Problem to work on:
Start at the line below containing "One optimisation would" and stop at the line containing "The main evidence". Repeat every line of that stretch exactly, and nothing outside it.

### Task inputs

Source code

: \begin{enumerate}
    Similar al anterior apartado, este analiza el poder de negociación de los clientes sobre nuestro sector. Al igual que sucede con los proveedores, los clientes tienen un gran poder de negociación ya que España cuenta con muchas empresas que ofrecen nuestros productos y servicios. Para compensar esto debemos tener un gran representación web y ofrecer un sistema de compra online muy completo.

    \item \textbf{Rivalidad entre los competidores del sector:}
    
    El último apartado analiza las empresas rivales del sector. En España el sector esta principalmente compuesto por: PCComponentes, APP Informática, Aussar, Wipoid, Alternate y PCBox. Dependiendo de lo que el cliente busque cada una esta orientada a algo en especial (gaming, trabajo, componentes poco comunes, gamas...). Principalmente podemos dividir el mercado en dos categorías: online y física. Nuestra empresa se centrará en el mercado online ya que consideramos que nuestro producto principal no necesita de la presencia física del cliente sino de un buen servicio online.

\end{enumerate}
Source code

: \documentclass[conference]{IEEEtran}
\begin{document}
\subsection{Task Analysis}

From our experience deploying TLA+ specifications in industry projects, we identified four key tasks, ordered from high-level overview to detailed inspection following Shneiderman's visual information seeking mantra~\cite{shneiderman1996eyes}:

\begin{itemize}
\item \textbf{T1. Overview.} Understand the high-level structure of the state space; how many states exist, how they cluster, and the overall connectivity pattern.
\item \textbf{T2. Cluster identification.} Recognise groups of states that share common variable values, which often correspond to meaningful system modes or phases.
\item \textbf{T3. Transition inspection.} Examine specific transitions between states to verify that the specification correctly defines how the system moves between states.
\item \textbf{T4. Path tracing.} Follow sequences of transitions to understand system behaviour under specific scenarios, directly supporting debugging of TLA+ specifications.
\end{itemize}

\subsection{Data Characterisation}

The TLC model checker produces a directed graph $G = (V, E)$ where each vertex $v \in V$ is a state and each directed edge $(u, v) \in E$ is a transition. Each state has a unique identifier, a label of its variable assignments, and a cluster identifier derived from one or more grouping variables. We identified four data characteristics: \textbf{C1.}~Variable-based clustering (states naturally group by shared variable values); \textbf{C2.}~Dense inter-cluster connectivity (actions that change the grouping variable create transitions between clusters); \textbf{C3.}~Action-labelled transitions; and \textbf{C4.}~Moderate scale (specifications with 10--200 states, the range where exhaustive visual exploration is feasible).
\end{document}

######
### Task inputs

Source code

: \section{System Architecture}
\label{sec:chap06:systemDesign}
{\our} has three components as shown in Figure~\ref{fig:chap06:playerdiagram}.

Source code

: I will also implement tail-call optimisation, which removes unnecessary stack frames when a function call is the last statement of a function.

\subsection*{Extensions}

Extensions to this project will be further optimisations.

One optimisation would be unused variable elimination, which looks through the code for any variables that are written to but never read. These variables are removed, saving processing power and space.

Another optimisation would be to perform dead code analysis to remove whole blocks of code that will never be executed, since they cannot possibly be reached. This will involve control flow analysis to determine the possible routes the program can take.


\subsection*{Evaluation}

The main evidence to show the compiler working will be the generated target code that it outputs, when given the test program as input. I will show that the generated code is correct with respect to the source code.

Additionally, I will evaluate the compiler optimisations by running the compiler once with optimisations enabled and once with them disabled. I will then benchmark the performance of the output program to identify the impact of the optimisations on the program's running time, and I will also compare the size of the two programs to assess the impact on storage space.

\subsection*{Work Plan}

######

Answer section:
One optimisation would be unused variable elimination, which looks through the code for any variables that are written to but never read. These variables are removed, saving processing power and space.

Another optimisation would be to perform dead code analysis to remove whole blocks of code that will never be executed, since they cannot possibly be reached. This will involve control flow analysis to determine the possible routes the program can take.


\subsection*{Evaluation}

The main evidence to show the compiler working will be the generated target code that it outputs, when given the test program as input. I will show that the generated code is correct with respect to the source code.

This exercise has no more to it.